REFLEXÃO E AÇÃO - O ENIGMA DE KASPAR HAUSER

O Filme Enigma de Kaspar Hauser, famosa obra cinematográfica do diretor Werner Herzog (Alemanha, 1974). Um filme intrigante e contundente que apresenta o ser humano com suas mazelas, suas imperfeições, mostra uma visão sobre a não humanidade dos indivíduos fazendo reflexão sobre a unicidade do ser humano, da história de vida e a experiências de cada sujeito. Indica também o quanto a linguagem e a cultura representam para o desenvolvimento psicológico dos indivíduos.

Para Piaget (1987) a inteligência é definida como uma adaptação, um equilíbrio entre assimilação e acomodação. Portanto, a inteligência é o ato de assimilar quando se incorpora dados das experiências ajustando-os aos novos dados.

O filme apresenta a trajetória de vida de Kaspar Huser, sua carência de cultura e que tem como resultado o não desenvolvimento da linguagem fazendo com que este viva em “outro mundo” causando estranhamento naquela sociedade, servindo de espetáculo aos cidadãos, dotados de inteligência, discursos e boa linguagem.

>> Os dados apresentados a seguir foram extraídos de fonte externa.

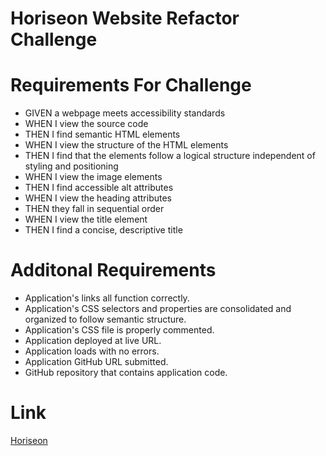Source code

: # Horiseon Website Refactor Challenge
# Requirements For Challenge 
- GIVEN a webpage meets accessibility standards
- WHEN I view the source code
- THEN I find semantic HTML elements
- WHEN I view the structure of the HTML elements
- THEN I find that the elements follow a logical structure independent of styling and positioning
- WHEN I view the image elements
- THEN I find accessible alt attributes
- WHEN I view the heading attributes
- THEN they fall in sequential order
- WHEN I view the title element
- THEN I find a concise, descriptive title
# Additonal Requirements
- Application's links all function correctly.
- Application's CSS selectors and properties are consolidated and organized to follow semantic structure.
- Application's CSS file is properly commented.
- Application deployed at live URL.
- Application loads with no errors.
- Application GitHub URL submitted.
- GitHub repository that contains application code.
# Link 
[Horiseon](https://cyrescooper.github.io/Horiseon-Website/)

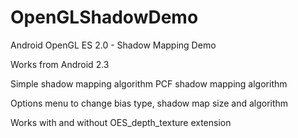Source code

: OpenGLShadowDemo
================

Android OpenGL ES 2.0 - Shadow Mapping Demo

Works from Android 2.3

Simple shadow mapping algorithm
PCF shadow mapping algorithm

Options menu to change bias type, shadow map size and algorithm

Works with and without OES_depth_texture extension

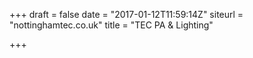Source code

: +++
draft = false
date = "2017-01-12T11:59:14Z"
siteurl = "nottinghamtec.co.uk"
title = "TEC PA & Lighting"

+++


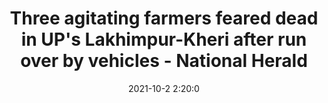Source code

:---
"title": "Three agitating farmers feared dead in UP's Lakhimpur-Kheri after run over by vehicles - National Herald"
"date": "2021-10-2 2:20:0"
"feed_name": "GOOGLENEWSCONSTRUCTION"
"feed_website": "https://news.google.com/search?q=construction%2Bincident&hl=en-US&gl=US&ceid=US:en"
"feed_rss": "https://news.google.com/rss/search?q=construction%2Bincident&hl=en-US&gl=US&ceid=US:en"
"link": "https://www.nationalheraldindia.com/india/two-killed-as-union-ministers-son-allegedly-runs-suv-over-protesting-farmers-in-up"
"source": "{'href': 'https://www.nationalheraldindia.com', 'title': 'National Herald'}"
"file": "_posts/2021-1-1-893279ea57406ecf9d307caab72bc659d4402633.md"
"accident": "1"
"drilling": "0"
"dead": "0"
"injured": "0"
"arrested": "0"
"place": "unknown place"
"where": "unknown site"
"causes": "unknown"
"place_uri": "unknown place"
---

O total isolamento na caverna por muito tempo causou impactos negativos na formação como indivíduo, por isso vivia alheio ao que se passava ao seu redor, não havia interlocução, apenas repetia mecanicamente enunciados. Dessa forma é preciso entender quais são as relações entre linguagem e construção da realidade; como as práticas de linguagem estão atreladas aos contextos sociais e históricos.

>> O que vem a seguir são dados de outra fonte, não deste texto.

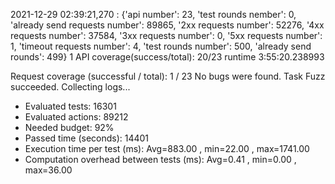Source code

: 2021-12-29 02:39:21,270 : {'api number': 23, 'test rounds nember': 0, 'already send requests number': 89865, '2xx requests number': 52276, '4xx requests number': 37584, '3xx requests number': 0, '5xx requests number': 1, 'timeout requests number': 4, 'test rounds number': 500, 'already send rounds': 499}
1
API coverage(success/total): 20/23
runtime 3:55:20.238993

Request coverage (successful / total): 1 / 23
No bugs were found.
Task Fuzz succeeded.
Collecting logs...

* Evaluated tests: 16301
* Evaluated actions: 89212
* Needed budget: 92%
* Passed time (seconds): 14401
* Execution time per test (ms): Avg=883.00 , min=22.00 , max=1741.00
* Computation overhead between tests (ms): Avg=0.41 , min=0.00 , max=36.00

Segundo Bakhtin (2006), o desenvolvimento do sujeito e da consciência depende da superação da esfera imediata, ou seja, da possibilidade que um humano específico tenha de conviver com outras vozes, outros pontos de vista, outras realidades, outros discursos, para além daqueles que o cercam; de estar em relação de transgrediência, de se ver a partir do ponto de vista de outro humano. Nesse sentido o filme comprova totalmente o contrário, Kaspar Hauser não tinha convivência com outras vozes, muito menos de se ver do ponto de vista de outro sujeito.

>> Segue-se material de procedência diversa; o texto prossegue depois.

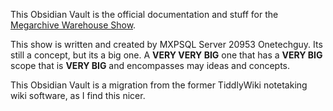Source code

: This Obsidian Vault is the official documentation and stuff for the [Megarchive Warehouse Show](Megarchive%20Warehouse%20Show/Megarchive%20Warehouse%20Show.md).

This show is written and created by MXPSQL Server 20953 Onetechguy. Its still a concept, but its a big one. A **VERY VERY BIG** one that has a **VERY BIG** scope that is **VERY BIG** and encompasses may ideas and concepts.

This Obsidian Vault is a migration from the former TiddlyWiki notetaking wiki software, as I find this nicer.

O filme é uma metáfora de muitos sujeitos da escola, onde a linguagem é uma imposição sem que haja opção e dessa forma circule na esfera da reprodução sem que se vivencie uma mudança social.

Para Vygotsky (1984), o caminho do objeto até a criança e desta até o objeto passa por outra pessoa. O filme comprova essa teoria quando Kaspar brinca o tempo todo com um cavalo de madeira, um objeto, mas não reconhece, no estábulo, o cavalo como um animal. Portanto, para que a criança chegue a um ser cultural, ela deve ter acesso aos bens culturais, materiais e espirituais, necessários para a existência humana, de acordo com o autor.

Mesmo tendo aprendido, além de falar e escrever, habilidades básicas para a convivência em sociedade, naquela época nunca foi visto como igual pela comunidade.

REFERÊNCIAS

BAKHTIN, M. Os gêneros do discurso. In: ______. Estética da criação verbal. Tradução de Paulo Bezerra. São Paulo: Martins Fontes, 2006 [1953].

PIAGET, J. O nascimento da inteligência na criança. 4ª Ed. Tradução de Álvaro Cabral. Rio de Janeiro: Guanabara 1987.

VYGOTSKY, A formação social da mente. São Paulo. Martins Fontes, 1984.